• HOW TO COMPLETE THIS TASK:
What is needed here is an exact repetition of the records below, beginning at the line that has "[ESLint-url]: https://eslint.org/" and stopping after the line that has "<!-- [PostgreSQL-icon]: ICONURL -->".

• Records contained in a dataset:
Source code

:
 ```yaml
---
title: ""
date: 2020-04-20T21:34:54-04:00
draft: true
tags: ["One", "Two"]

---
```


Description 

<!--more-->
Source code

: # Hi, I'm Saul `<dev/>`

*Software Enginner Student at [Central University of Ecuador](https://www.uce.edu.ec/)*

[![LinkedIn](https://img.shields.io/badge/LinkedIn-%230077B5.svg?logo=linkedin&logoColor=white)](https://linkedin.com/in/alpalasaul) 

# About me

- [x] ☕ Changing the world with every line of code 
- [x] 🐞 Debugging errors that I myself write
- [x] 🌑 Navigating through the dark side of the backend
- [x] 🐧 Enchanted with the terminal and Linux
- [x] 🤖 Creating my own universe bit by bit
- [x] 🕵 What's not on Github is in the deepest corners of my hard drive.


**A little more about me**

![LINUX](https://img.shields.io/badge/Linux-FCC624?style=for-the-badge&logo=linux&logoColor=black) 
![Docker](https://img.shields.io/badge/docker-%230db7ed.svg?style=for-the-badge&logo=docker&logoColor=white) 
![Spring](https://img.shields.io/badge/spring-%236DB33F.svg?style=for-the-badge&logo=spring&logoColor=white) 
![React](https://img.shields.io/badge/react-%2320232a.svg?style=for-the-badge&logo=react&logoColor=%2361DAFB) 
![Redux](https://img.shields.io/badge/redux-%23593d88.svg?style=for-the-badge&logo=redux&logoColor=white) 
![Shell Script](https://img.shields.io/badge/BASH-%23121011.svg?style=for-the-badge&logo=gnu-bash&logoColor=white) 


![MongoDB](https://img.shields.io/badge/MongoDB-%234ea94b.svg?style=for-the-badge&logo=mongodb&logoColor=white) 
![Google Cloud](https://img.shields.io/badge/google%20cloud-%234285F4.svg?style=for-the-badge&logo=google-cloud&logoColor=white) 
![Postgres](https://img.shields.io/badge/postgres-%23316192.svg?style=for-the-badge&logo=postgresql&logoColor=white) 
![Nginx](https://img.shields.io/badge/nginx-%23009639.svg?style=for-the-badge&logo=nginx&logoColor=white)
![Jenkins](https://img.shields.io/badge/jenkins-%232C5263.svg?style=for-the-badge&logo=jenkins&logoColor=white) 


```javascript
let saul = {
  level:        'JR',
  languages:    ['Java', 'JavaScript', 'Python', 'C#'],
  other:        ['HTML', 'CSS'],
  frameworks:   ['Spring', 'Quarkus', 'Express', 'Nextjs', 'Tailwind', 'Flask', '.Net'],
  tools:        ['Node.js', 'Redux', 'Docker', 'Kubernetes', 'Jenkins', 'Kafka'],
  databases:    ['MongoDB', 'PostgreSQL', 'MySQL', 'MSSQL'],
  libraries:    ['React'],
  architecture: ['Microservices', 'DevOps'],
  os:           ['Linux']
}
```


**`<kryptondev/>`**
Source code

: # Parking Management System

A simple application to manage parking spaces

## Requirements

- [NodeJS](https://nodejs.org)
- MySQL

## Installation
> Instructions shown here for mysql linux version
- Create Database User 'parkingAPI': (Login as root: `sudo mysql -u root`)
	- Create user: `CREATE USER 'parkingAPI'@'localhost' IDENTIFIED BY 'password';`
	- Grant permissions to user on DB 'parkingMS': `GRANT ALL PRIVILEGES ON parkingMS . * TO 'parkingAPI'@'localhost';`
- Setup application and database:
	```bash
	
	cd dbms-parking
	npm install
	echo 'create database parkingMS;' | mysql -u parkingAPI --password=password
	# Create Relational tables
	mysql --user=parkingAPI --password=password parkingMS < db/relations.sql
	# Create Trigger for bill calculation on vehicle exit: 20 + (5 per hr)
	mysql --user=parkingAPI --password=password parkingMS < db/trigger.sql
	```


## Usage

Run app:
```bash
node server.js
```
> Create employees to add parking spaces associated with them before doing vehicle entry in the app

---

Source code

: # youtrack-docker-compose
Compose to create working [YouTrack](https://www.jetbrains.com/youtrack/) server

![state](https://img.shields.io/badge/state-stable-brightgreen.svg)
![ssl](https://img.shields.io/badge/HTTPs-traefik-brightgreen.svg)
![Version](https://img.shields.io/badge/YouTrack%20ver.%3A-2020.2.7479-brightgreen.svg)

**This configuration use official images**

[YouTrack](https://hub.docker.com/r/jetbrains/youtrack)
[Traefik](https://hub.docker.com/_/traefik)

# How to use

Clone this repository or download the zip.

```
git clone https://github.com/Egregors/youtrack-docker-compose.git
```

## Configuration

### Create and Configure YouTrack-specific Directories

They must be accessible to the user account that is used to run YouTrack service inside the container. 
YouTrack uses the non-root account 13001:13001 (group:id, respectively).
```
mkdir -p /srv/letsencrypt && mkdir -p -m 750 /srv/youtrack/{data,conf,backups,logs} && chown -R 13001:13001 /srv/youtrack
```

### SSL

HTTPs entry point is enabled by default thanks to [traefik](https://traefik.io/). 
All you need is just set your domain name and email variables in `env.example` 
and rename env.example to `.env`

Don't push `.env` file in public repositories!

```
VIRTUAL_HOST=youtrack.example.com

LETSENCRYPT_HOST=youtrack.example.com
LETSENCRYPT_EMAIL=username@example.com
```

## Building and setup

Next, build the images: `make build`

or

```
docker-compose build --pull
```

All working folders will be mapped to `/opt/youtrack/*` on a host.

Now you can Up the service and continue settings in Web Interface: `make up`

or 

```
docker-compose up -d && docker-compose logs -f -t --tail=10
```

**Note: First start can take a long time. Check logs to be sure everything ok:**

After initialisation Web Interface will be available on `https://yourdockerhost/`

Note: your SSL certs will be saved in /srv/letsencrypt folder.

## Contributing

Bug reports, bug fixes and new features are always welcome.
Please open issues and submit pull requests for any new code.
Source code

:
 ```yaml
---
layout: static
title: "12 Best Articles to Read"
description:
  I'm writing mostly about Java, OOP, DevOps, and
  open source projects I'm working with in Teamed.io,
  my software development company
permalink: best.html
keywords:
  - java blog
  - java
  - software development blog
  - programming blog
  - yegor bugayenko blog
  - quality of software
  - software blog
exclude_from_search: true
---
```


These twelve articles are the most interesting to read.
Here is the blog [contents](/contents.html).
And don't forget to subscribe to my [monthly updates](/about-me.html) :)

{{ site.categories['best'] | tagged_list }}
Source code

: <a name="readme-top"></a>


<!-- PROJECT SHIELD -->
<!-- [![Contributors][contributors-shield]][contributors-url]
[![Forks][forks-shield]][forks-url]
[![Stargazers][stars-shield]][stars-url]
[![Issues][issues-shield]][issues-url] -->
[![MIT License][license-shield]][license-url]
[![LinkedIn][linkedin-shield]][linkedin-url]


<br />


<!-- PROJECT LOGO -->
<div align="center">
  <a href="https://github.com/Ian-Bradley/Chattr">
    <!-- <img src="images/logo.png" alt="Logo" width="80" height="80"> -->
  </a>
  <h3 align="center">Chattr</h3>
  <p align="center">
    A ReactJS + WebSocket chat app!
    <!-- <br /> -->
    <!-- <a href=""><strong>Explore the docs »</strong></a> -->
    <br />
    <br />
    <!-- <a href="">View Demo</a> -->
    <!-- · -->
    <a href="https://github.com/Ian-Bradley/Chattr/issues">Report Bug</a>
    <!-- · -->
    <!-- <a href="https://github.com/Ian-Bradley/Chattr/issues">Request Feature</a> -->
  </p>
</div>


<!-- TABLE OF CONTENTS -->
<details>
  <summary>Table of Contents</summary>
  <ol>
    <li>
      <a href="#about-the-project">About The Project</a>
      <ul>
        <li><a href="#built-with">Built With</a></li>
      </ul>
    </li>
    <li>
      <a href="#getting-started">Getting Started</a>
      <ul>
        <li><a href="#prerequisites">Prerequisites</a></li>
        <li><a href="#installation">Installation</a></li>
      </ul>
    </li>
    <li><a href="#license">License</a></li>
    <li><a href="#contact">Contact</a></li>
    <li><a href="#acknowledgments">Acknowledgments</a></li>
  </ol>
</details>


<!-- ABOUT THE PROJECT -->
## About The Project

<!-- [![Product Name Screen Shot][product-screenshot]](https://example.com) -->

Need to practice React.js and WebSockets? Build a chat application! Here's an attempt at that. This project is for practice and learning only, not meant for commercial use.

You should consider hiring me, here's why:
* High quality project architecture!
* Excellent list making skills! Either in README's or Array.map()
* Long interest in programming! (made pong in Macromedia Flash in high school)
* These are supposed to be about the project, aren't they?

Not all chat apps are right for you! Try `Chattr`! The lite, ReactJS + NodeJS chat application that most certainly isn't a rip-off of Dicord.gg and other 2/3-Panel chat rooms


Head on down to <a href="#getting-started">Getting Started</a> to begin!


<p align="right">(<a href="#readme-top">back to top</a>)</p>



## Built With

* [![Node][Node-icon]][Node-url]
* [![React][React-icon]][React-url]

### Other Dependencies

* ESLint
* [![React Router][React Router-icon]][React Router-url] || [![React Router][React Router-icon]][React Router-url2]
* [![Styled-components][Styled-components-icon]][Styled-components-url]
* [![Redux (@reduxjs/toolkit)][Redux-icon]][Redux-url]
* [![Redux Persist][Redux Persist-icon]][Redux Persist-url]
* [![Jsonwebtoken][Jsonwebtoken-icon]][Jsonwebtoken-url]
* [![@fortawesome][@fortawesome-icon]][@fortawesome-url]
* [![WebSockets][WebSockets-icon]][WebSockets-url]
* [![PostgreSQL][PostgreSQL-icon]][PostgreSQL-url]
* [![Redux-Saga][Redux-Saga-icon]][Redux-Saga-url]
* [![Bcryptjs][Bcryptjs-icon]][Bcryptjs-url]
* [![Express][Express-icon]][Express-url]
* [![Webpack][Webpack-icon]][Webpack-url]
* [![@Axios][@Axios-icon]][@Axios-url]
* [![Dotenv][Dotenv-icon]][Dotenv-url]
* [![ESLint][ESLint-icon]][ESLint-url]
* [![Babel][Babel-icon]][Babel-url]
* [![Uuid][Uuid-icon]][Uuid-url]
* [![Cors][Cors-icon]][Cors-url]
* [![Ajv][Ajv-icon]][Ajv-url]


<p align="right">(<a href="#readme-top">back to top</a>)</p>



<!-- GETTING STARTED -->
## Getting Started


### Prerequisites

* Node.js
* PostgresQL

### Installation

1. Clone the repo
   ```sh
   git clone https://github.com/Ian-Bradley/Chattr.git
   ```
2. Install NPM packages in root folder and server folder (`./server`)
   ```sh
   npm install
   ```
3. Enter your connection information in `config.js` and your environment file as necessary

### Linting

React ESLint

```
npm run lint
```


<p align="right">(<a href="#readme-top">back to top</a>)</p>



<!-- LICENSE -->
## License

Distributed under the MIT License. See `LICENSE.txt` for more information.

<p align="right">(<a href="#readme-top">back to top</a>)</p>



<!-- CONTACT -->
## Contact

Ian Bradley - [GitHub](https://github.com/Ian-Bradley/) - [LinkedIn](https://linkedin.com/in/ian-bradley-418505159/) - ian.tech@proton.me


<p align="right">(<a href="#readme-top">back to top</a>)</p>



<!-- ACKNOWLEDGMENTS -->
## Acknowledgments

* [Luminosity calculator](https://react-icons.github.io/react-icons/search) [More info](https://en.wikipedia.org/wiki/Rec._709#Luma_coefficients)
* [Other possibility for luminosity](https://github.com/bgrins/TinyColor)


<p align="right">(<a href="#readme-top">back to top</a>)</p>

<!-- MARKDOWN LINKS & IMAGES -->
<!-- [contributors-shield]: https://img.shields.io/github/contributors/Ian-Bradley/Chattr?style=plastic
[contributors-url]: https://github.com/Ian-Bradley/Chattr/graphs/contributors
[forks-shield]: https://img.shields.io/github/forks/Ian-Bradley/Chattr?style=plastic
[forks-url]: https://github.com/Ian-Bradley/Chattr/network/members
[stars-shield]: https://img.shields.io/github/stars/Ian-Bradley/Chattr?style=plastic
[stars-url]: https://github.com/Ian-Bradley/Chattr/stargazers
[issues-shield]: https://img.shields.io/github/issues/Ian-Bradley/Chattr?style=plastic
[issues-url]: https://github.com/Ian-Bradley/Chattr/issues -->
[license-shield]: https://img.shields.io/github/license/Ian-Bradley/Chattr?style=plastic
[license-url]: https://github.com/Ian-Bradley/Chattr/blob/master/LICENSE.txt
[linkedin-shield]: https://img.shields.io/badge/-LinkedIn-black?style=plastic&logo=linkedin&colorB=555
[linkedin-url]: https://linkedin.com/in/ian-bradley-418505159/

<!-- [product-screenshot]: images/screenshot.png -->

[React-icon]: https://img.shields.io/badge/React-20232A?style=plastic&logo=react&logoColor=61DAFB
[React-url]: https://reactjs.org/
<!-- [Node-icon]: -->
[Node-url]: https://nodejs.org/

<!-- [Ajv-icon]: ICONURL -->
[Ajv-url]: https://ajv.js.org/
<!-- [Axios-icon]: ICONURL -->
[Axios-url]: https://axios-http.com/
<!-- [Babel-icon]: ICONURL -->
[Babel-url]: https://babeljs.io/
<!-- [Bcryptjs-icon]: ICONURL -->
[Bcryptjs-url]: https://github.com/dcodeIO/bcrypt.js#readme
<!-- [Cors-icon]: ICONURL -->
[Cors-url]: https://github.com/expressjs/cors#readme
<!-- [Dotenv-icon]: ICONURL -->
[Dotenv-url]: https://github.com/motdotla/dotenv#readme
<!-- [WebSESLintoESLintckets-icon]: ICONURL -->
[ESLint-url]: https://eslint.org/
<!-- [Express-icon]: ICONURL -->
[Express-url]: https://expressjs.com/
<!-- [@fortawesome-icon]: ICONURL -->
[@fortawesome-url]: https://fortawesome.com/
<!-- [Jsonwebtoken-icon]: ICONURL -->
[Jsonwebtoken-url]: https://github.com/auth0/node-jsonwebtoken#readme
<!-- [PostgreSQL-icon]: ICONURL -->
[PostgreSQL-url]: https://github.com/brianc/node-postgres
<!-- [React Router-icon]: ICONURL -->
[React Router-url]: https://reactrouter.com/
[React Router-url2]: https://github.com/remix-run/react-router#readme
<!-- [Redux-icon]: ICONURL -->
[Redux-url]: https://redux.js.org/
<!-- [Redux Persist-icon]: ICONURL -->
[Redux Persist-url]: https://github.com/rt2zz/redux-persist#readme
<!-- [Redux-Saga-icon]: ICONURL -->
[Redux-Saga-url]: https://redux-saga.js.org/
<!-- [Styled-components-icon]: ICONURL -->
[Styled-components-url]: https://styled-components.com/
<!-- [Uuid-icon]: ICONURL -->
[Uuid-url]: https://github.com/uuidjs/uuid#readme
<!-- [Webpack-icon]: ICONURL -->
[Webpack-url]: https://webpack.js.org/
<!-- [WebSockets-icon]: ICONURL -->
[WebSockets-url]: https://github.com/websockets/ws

• SOLUTION TO THIS PROBLEM:
[ESLint-url]: https://eslint.org/
<!-- [Express-icon]: ICONURL -->
[Express-url]: https://expressjs.com/
<!-- [@fortawesome-icon]: ICONURL -->
[@fortawesome-url]: https://fortawesome.com/
<!-- [Jsonwebtoken-icon]: ICONURL -->
[Jsonwebtoken-url]: https://github.com/auth0/node-jsonwebtoken#readme
<!-- [PostgreSQL-icon]: ICONURL -->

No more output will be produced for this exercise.